What to work on → Which lines below include the string "file"? Please show each one.
═══ Available records
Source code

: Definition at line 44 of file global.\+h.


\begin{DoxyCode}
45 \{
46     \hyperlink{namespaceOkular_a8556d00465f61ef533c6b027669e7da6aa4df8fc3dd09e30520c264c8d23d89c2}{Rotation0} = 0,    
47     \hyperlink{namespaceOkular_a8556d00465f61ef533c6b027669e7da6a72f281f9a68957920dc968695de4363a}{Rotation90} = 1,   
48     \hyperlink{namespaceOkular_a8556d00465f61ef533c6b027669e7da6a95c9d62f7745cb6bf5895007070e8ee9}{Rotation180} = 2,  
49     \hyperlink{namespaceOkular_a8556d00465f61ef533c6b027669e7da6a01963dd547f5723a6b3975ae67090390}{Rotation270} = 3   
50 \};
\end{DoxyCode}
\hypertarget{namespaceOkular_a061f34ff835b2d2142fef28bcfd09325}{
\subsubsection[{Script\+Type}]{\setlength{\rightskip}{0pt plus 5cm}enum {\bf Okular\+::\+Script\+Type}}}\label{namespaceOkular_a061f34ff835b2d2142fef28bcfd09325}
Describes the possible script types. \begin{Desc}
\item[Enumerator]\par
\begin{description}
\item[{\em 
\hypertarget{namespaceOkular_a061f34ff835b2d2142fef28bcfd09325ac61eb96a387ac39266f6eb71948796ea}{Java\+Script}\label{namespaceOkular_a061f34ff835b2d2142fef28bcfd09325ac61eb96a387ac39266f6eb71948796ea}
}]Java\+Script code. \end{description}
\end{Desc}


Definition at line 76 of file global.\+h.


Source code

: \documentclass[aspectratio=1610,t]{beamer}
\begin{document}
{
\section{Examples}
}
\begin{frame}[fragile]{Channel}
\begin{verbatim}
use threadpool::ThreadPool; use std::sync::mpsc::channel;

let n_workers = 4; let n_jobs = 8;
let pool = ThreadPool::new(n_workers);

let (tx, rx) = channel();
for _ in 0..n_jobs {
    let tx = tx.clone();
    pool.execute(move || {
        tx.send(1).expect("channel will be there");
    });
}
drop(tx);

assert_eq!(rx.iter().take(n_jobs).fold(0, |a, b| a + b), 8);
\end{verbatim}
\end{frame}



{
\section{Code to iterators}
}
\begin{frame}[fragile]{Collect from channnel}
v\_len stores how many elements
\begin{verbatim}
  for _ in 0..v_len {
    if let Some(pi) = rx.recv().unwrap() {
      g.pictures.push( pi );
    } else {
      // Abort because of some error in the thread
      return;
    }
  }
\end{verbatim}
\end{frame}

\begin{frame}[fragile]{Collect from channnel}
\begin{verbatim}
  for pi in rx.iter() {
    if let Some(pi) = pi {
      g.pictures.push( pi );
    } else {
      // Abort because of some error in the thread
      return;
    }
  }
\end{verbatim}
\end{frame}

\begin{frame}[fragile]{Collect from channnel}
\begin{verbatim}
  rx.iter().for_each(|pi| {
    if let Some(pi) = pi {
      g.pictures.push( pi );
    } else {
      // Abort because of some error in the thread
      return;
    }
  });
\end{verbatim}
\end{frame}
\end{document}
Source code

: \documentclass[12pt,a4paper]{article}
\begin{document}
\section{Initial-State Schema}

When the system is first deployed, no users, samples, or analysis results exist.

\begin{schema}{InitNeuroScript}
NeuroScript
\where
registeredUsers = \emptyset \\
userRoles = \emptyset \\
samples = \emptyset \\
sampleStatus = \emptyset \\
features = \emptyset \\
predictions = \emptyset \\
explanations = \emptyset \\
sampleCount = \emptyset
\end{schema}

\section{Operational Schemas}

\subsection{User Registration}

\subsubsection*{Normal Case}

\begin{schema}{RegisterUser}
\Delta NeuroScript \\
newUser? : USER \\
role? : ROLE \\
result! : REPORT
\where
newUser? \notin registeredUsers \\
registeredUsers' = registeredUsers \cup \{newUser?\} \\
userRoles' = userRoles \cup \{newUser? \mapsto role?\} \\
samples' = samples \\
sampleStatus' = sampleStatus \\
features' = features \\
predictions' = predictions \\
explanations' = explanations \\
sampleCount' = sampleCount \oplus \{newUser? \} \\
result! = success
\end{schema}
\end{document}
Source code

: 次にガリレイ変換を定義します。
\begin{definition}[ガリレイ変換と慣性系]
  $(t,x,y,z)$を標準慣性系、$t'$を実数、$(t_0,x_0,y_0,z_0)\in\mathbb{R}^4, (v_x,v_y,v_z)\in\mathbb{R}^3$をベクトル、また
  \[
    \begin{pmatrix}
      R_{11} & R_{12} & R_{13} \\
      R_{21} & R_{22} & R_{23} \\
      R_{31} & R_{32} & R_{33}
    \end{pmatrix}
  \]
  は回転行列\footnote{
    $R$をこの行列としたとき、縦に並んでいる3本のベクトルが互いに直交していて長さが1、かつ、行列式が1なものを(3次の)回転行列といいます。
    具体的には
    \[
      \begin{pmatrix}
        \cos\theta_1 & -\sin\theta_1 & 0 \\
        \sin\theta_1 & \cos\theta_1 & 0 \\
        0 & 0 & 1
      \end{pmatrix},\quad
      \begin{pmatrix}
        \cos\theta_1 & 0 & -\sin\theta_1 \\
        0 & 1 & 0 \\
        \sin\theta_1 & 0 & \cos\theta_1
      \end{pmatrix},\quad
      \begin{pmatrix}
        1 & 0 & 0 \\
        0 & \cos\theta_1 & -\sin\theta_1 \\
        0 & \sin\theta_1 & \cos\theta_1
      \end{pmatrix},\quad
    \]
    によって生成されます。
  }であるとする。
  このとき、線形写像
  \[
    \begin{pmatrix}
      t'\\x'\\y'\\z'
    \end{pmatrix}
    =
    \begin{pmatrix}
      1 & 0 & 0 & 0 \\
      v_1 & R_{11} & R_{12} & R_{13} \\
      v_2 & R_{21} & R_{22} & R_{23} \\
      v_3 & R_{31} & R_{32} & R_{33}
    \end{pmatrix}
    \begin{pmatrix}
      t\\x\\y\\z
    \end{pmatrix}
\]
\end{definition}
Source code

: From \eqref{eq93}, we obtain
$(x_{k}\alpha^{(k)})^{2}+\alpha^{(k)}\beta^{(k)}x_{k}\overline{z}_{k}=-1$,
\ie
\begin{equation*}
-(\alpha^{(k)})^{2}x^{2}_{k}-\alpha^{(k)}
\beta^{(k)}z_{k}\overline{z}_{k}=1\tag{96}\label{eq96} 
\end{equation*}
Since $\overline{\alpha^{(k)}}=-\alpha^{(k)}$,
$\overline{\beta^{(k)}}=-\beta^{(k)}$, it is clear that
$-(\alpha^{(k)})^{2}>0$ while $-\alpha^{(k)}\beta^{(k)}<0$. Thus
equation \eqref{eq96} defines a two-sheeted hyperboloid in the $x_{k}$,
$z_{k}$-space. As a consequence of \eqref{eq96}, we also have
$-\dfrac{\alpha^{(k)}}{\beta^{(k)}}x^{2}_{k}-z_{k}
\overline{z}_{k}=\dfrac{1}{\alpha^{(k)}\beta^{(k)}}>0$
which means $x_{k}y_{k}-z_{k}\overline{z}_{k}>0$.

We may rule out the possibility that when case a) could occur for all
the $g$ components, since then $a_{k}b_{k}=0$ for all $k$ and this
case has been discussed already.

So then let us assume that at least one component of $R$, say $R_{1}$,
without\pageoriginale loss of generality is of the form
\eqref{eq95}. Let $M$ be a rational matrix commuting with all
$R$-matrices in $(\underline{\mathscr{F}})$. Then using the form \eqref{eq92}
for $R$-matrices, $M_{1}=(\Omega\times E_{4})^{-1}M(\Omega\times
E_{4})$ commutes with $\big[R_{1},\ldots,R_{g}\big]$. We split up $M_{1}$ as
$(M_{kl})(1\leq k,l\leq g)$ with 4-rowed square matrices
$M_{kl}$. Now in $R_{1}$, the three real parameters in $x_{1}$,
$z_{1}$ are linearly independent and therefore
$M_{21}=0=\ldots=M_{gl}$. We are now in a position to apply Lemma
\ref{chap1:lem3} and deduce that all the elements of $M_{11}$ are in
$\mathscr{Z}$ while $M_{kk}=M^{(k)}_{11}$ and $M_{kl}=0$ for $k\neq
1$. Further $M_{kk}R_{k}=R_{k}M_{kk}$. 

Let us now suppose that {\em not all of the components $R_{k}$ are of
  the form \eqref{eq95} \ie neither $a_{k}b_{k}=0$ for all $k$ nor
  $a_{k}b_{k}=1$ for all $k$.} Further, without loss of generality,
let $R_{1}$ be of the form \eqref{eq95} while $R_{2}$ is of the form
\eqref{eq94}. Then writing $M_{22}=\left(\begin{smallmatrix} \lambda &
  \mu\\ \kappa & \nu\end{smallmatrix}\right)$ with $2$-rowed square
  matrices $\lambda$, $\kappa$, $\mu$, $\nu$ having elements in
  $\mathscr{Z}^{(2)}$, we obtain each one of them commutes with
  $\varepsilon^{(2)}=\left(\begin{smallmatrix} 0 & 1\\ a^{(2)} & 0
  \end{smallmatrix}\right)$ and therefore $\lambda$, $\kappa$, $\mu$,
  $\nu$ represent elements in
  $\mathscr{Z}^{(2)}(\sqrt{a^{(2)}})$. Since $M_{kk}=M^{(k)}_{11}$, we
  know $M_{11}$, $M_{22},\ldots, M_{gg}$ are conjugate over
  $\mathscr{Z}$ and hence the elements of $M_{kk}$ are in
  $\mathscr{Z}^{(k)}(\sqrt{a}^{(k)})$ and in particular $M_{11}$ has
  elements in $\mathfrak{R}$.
══════
Response to the exercise →
: Definition at line 44 of file global.\+h.
Definition at line 76 of file global.\+h.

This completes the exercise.